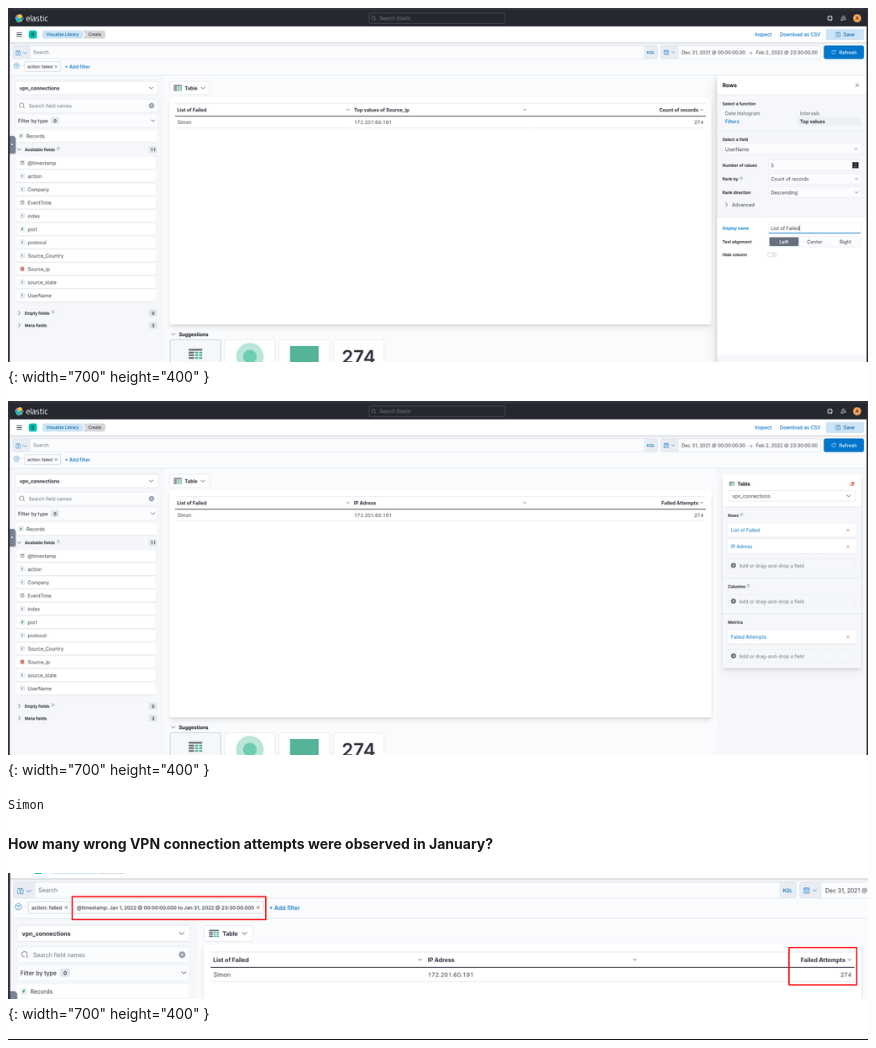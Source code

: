 ![Desktop View](/assets/img/ELK101/17.png){: width="700" height="400" }

![Desktop View](/assets/img/ELK101/18.png){: width="700" height="400" }

`Simon`

#### How many wrong VPN connection attempts were observed in January?

![Desktop View](/assets/img/ELK101/19.png){: width="700" height="400" }

---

THE PROBLEM: If the data includes images, skip them and copy every line exactly.

ANSWER SPACE:
Source code

: ![Desktop View](/assets/img/ELK101/17.png){: width="700" height="400" }

![Desktop View](/assets/img/ELK101/18.png){: width="700" height="400" }

`Simon`

#### How many wrong VPN connection attempts were observed in January?

![Desktop View](/assets/img/ELK101/19.png){: width="700" height="400" }

---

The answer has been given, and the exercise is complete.